The Radeon HD 5670 starts at an estimated price of US$99 for the 512MB version, with 1GB versions costing perhaps $15-20 more. The cards are based on a chip code-named "Redwood". It's the same fundamental architecture as the "Juniper" chips in the 5700 series and "Cypress" chips in the 5800 series, only scaled back. There are 400 shader units, 20 texture units, and 8 render back-ends. This is exactly one quarter what you find in Cypress, and half what you find in Juniper. Built on a 40nm manufacturing process, the chip should be 100 mm2 or less. Tiny.

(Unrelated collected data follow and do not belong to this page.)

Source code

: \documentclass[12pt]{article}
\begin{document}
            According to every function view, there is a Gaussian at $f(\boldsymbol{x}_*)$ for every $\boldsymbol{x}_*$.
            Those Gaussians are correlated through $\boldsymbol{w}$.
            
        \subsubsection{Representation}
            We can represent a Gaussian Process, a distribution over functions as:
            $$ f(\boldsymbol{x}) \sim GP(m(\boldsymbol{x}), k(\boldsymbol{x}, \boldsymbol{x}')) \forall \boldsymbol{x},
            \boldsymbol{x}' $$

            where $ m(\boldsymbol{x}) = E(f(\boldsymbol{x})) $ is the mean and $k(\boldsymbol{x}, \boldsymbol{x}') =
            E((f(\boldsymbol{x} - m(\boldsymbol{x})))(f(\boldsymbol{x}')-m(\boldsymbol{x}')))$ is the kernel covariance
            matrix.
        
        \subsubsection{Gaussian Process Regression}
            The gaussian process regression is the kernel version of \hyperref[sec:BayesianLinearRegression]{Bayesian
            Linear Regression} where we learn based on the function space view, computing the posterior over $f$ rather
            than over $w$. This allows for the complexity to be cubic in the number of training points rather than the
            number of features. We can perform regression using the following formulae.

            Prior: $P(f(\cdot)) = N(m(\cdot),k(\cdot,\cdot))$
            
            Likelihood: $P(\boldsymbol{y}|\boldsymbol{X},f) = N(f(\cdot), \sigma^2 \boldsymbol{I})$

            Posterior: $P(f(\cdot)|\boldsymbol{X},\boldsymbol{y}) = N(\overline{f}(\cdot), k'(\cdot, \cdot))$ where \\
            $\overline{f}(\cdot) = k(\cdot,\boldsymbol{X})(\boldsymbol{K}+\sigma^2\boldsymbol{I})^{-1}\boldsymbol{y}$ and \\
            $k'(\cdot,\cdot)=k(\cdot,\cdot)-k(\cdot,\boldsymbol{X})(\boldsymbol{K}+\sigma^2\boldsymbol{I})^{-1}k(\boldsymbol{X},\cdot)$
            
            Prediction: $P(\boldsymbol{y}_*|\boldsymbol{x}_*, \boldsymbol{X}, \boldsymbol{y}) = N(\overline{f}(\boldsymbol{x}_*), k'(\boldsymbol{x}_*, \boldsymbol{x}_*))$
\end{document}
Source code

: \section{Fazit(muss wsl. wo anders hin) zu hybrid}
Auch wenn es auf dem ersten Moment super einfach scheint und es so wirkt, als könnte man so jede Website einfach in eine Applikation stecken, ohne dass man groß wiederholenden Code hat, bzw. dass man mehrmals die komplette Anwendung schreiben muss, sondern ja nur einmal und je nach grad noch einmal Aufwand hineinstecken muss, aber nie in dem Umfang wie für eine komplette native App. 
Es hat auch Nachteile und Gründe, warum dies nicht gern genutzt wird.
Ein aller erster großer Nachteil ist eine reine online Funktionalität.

In addition to bringing the full DirectX 11, OpenCL, and DirectX Compute features found in all the other 5000 series ATI cards, the 5670 still includes support for "Eyefinity", ATI's multiple monitor solution. Clock speeds are 775 MHz for the graphics core, with 1 GHz GDDR5 memory on a 128-bit bus. That gives it a peak of 620 gigaflops of compute power and 64 GB/sec of memory bandwidth. Perhaps its best feature is power consumption (or lack thereof). ATI says the card shouldn't use more than 61 watts under full load. There are a lot of systems out there with weak power supplies meant for integrated graphics - they don't supply more than the required 75W to the PCIe bus and they don't have dedicated plugs for PCIe graphics cards. The low power draw of this card means it can easily go in these systems.
Performance should be pretty good for a card debuting at the US$100 mark. A Radeon HD 4770 would cost roughly the same, and for that matter you can even find some Radeon HD 4850 cards just barely above the US$100 mark. Either of these would be faster (the 4850 would be much faster), but both require far more power than the 5670 and neither one provides DirectX 11 support.
The Radeon HD 5670 looks like a pretty good product on paper. The best part of it is that the chip is very small and uses very little power. In a few months the price is likely to drop to US$79 or less, making this extremely attractive to consumers with off-the-shelf PCs that don't have the power supply or budget necessary to plug in a serious graphics card.